The first quarter of 2011 was great for shareholders of companies that are developing or manufacturing cheap energy storage products like lead-acid and flow batteries, but it was miserable for shareholders of Chinese battery manufacturers and companies that are developing cool energy storage products like lithium-ion batteries. The following table tracks stock price performance in the energy storage sector for the first quarter of 2011 and for the twelve-months ended March 31, 2011.

3.31.11 Price Performance.png

The big winner for the quarter was Axion Power International (AXPW.OB), which seems to be recovering well from the intense selling pressure that kicked in about this time last year. The big winner for the twelve-month period was Active Power (ACPW), which is up 262% over the last year and up 1,027% since I bought it at $0.26 in December 2009. I knew I should have held onto Active Power longer.

The following summary table shows how my five tracking categories performed compared to broader market indexes.

3.31.11 Summary Perf.png

My final table provides a summary of the key financial metrics I like to focus on when performing a high level forward looking analysis of the companies I track.

3.31.11 Financial Data.png

For companies with a history of losses, the first number I focus on is working capital. If a company can’t cover expected losses for the next year and make planned capital investments with available funds, it will almost certainly be forced to seek new financing and that can be difficult in a turbulent capital market. The seven companies that have clear working capital issues are identified with a red X in the working capital adequacy column. Altair Nanotechnologies (ALTI) and A123 Systems (AONE) have recently announced follow-on stock offerings that punished their stock prices while fortifying their balance sheets. Others will no doubt follow suit.

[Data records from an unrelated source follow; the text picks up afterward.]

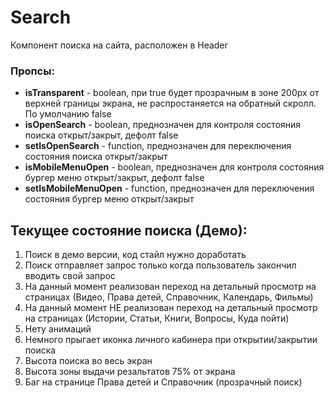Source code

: # Search

Компонент поиска на сайта, расположен в Header

### Пропсы:

- **isTransparent** - boolean, при true будет прозрачным в зоне 200px от верхней границы экрана, не распростаняется на обратный скролл. По умолчанию false
- **isOpenSearch** - boolean, преднозначен для контроля состояния поиска открыт/закрыт, дефолт false
- **setIsOpenSearch** - function, преднозначен для переключения состояния поиска открыт/закрыт
- **isMobileMenuOpen** - boolean, преднозначен для контроля состояния бургер меню открыт/закрыт, дефолт false
- **setIsMobileMenuOpen** - function, преднозначен для переключения состояния бургер меню открыт/закрыт

## Текущее состояние поиска (Демо):

1. Поиск в демо версии, код стайл нужно доработать
2. Поиск отправляет запрос только когда пользователь закончил вводить свой запрос
3. На данный момент реализован переход на детальный просмотр на страницах (Видео, Права детей, Справочник, Календарь, Фильмы)
4. На данный момент НЕ реализован переход на детальный просмотр на страницах (Истории, Статьи, Книги, Вопросы, Куда пойти)
5. Нету анимаций
6. Немного прыгает иконка личного кабинера при открытии/закрытии поиска
7. Высота поиска во весь экран
8. Высота зоны выдачи резальтатов 75% от экрана
9. Баг на странице Права детей и Справочник (прозрачный поиск)
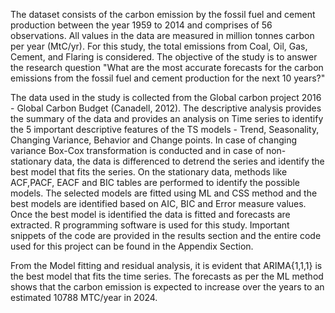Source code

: The dataset consists of the carbon emission by the fossil fuel and cement production
between the year 1959 to 2014 and comprises of 56 observations. All values in the data are
measured in million tonnes carbon per year (MtC/yr). For this study, the total emissions from
Coal, Oil, Gas, Cement, and Flaring is considered. The objective of the study is to answer the research question "What are the most accurate forecasts for the carbon emissions from the fossil fuel and cement production for the next 10 years?"

The data used in the study is collected from the Global carbon project 2016 - Global Carbon Budget (Canadell, 2012). The descriptive analysis provides the summary of the data and provides an analysis on Time series to identify the 5 important descriptive features of the TS models - Trend, Seasonality, Changing Variance, Behavior and Change points. In case of changing variance Box-Cox transformation is conducted and in case of non-stationary data, the data is differenced to detrend the series and identify the best model that fits the series. On the stationary data, methods like ACF,PACF, EACF and BIC tables are performed to identify the possible models. The selected models are fitted using ML and CSS method and the best models are identified based on AIC, BIC and Error measure values. Once the best model is identified the data is fitted and forecasts are extracted. R programming software is used for this study. Important snippets of the code are provided in the results section and the entire code used for this project can be found in the Appendix Section.

From the Model fitting and residual analysis, it is evident that ARIMA{1,1,1} is the best model that fits the time series. The forecasts as per the ML method shows that the carbon emission is expected to increase over the years to an estimated 10788 MTC/year in 2024.
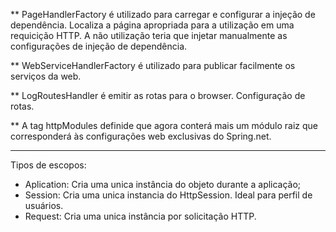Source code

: ** PageHandlerFactory é utilizado para carregar e configurar a injeção de dependência. Localiza a página apropriada para a utilização em uma requicição HTTP. A não utilização teria que injetar manualmente as configurações de injeção de dependência.

** WebServiceHandlerFactory é utilizado para publicar facilmente os serviços da web.

** LogRoutesHandler é emitir as rotas para o browser. Configuração de rotas.

** A tag httpModules definide que agora conterá mais um módulo raiz que corresponderá às configurações web exclusivas do Spring.net.

----------

Tipos de escopos:

* Aplication: Cria uma unica instância do objeto durante a aplicação;
* Session: Cria uma unica instancia do HttpSession. Ideal para perfil de usuários.
* Request: Cria uma unica instância por solicitação HTTP.
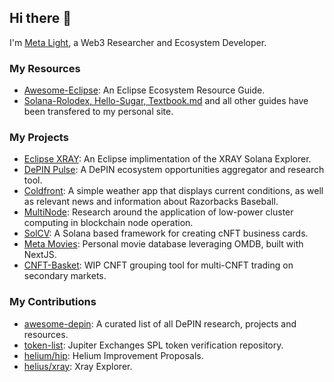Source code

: ## Hi there 👋
I'm [Meta Light](https://carpinito.id/), a Web3 Researcher and Ecosystem Developer. 

### My Resources 
- [Awesome-Eclipse](https://github.com/meta-light/awesome-eclipse): An Eclipse Ecosystem Resource Guide.
- [Solana-Rolodex, Hello-Sugar, Textbook.md](https://www.carpinito.id/guides) and all other guides have been transfered to my personal site.

### My Projects
- [Eclipse XRAY](https://github.com/meta-light/eclipse-xray): An Eclipse implimentation of the XRAY Solana Explorer.
- [DePIN Pulse](https://depinpulse.app): A DePIN ecosystem opportunities aggregator and research tool.
- [Coldfront](https://github.com/meta-lite/coldfront): A simple weather app that displays current conditions, as well as relevant news and information about Razorbacks Baseball.
- [MultiNode](https://twitter.com/0xMetaLight/status/1630989599488049154?s=20): Research around the application of low-power cluster computing in blockchain node operation.
- [SolCV](https://carpinito.id/card): A Solana based framework for creating cNFT business cards.
- [Meta Movies](https://carpinito.id/movies): Personal movie database leveraging OMDB, built with NextJS.
- [CNFT-Basket](https://carpinito.id/basket): WIP CNFT grouping tool for multi-CNFT trading on secondary markets.

### My Contributions
- [awesome-depin](https://github.com/iotexproject/awesome-depin): A curated list of all DePIN research, projects and resources.
- [token-list](https://github.com/jup-ag/token-list): Jupiter Exchanges SPL token verification repository.
- [helium/hip](https://github.com/helium/HIP): Helium Improvement Proposals.
- [helius/xray](https://github.com/helius-labs/xray): Xray Explorer.
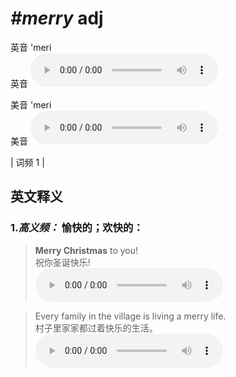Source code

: # ***\#merry*** adj
英音 'meri  
英音
<audio src="./media/merry-B.aac" controls="controls"></audio>

美音 'meri  
美音
<audio src="./media/merry.aac" controls="controls"></audio>



| 词频 1 |  

英文释义
---
### 1.*高义频：* **愉快的；欢快的：**  

 > **Merry Christmas** to you!   
 > 祝你圣诞快乐!    
<audio src="./media/merry-1.aac" controls="controls"></audio>

 > Every family in the village is living a merry life.   
 > 村子里家家都过着快乐的生活。    
<audio src="./media/merry-2.aac" controls="controls"></audio>


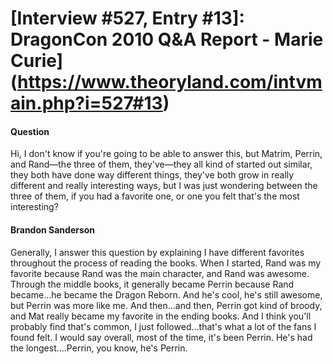# [Interview #527, Entry #13]: DragonCon 2010 Q&A Report - Marie Curie](https://www.theoryland.com/intvmain.php?i=527#13)

#### Question

Hi, I don't know if you're going to be able to answer this, but Matrim, Perrin, and Rand—the three of them, they've—they all kind of started out similar, they both have done way different things, they've both grow in really different and really interesting ways, but I was just wondering between the three of them, if you had a favorite one, or one you felt that's the most interesting?

#### Brandon Sanderson

Generally, I answer this question by explaining I have different favorites throughout the process of reading the books. When I started, Rand was my favorite because Rand was the main character, and Rand was awesome. Through the middle books, it generally became Perrin because Rand became...he became the Dragon Reborn. And he's cool, he's still awesome, but Perrin was more like me. And then...and then, Perrin got kind of broody, and Mat really became my favorite in the ending books. And I think you'll probably find that's common, I just followed...that's what a lot of the fans I found felt. I would say overall, most of the time, it's been Perrin. He's had the longest....Perrin, you know, he's Perrin.


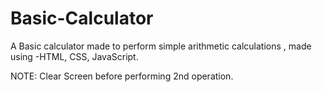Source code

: # Basic-Calculator
A Basic calculator made to perform simple arithmetic calculations , made using -HTML, CSS, JavaScript.


NOTE: Clear Screen before performing 2nd operation.
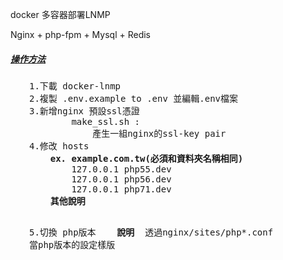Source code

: docker 多容器部署LNMP

Nginx + php-fpm + Mysql + Redis

<h5><span style="text-decoration: underline;">操作方法</span></h5>
<pre style="padding-left: 30px;">
1.下載 docker-lnmp
2.複製 .env.example to .env 並編輯.env檔案
3.新增nginx 預設ssl憑證
        make_ssl.sh : 
            產生一組nginx的ssl-key pair
4.修改 hosts 
    <b>ex. example.com.tw(必須和資料夾名稱相同)</b>
        127.0.0.1 php55.dev
        127.0.0.1 php56.dev
        127.0.0.1 php71.dev
    <b>其他說明</b>
       
5.切換 php版本
    <b>說明</b> 
       透過nginx/sites/php*.conf 當php版本的設定樣版   
</pre>


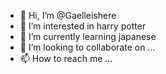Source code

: - 👋 Hi, I’m @Gaelleishere
- 👀 I’m interested in harry potter
- 🌱 I’m currently learning japanese
- 💞️ I’m looking to collaborate on ...
- 📫 How to reach me ...

<!---
Gaelleishere/Gaelleishere is a ✨ special ✨ repository because its `README.md` (this file) appears on your GitHub profile.
You can click the Preview link to take a look at your changes.
--->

A second key metric is the difference between a company’s market capitalization and its book value, which is commonly referred to as blue-sky. Public companies normally trade at a premium to their book value because intangible assets like technologies, human resources, industry experience, customer relationships and the like usually have no balance sheet value. When the blue-sky premium is out of line on the high side, it’s a warning flag. When the blue-sky premium is out of line on the low side, it can hint at upside potential. While peer group comparisons aren’t always reliable, they can provide useful guidance.

Many investors spend a lot of time obsessing over quarterly results, but I believe trailing twelve-month numbers provide a clearer picture of how a company is performing because they smooth quarter-to-quarter changes in the business cycle and make it easier to spot companies that are performing better than their stock.

In my Cheap Sustainable Companies category, Exide Technologies (XIDE) is trading at a far more attractive valuation than either Johnson Controls (JCI) or Enersys (ENS). The price disparity is understandable because Exide is just now emerging from a couple of rough years. On a trailing twelve-month basis Exide is trading at 10.7 times earnings while JCI and Enersys trade at PEs of 18.6 and 19.6 respectively. A similar disparity shows up in the price/sales ratio where Exide trades at 0.3 times sales while JCI and Enersys are at 0.8 and 1.1 respectively. Since experience has demonstrated that the market prices of comparable companies tend to clump in the same range, I believe that there’s a 50% to 100% upside in Exide over the next 12 months.

As a group I tend to think the Chinese companies have been unfairly brutalized over the last year. There have been a few high profile problems with Chinese companies and those problems have cast a pall over the entire sector, but the battery manufacturers as a class seem to be well managed and profitable. Unfortunately the complexities of legal structures that work under both Chinese and American law are confusing to many. Moreover, cultural and language differences frequently put foreign companies at a distinct disadvantage in the US market and there are professional traders on the short side who seem intent on tarring the many with the faults of the few. As a result, Advanced Battery Technologies (ABAT), China Ritar Power (CRTP) and New Energy Systems (NEWN) are all trading at roughly four times trailing twelve-month earnings. I believe there are significant opportunities in this group for investors who are willing to dig into the details and look beyond the cultural differences.

The next twelve-months will be fascinating times in the energy storage sector as technology developers introduce a variety of products and ramp up demonstrations and deployments. I expect good things from Axion Power (AXPW.OB) as it begins a series of demonstration projects in the automotive stop-start, hybrid locomotive and stationary markets. While it’s a decidedly unpopular position, I continue to believe that cars with plugs will have a hard time meeting lofty market expectations. While their working capital positions are terrible, Beacon Power (BCON) and ZBB Energy (ZBB) seem to have more upside potential than downside risk and may be good speculations.

One final company that intrigues me is C&D Technologies (CHHPD.PK). Their stock price was savaged last year by intangible asset impairments and an NYSE delisting that forced a debt restructuring. Their current market capitalization of $125 million strikes me as low given the amount of debt that was eliminated in the restructuring and the rough numbers I’ve cobbled together from their historic SEC filings. The picture won’t be clear until they file their annual report later this month, but it looks like C&D has emerged from the restructuring in fine form and may offer significant opportunity to investors who are willing to spend some time digging.

Disclosure: Author is a former director of Axion Power International (AXPW.OB) and holds a substantial long position in its common stock.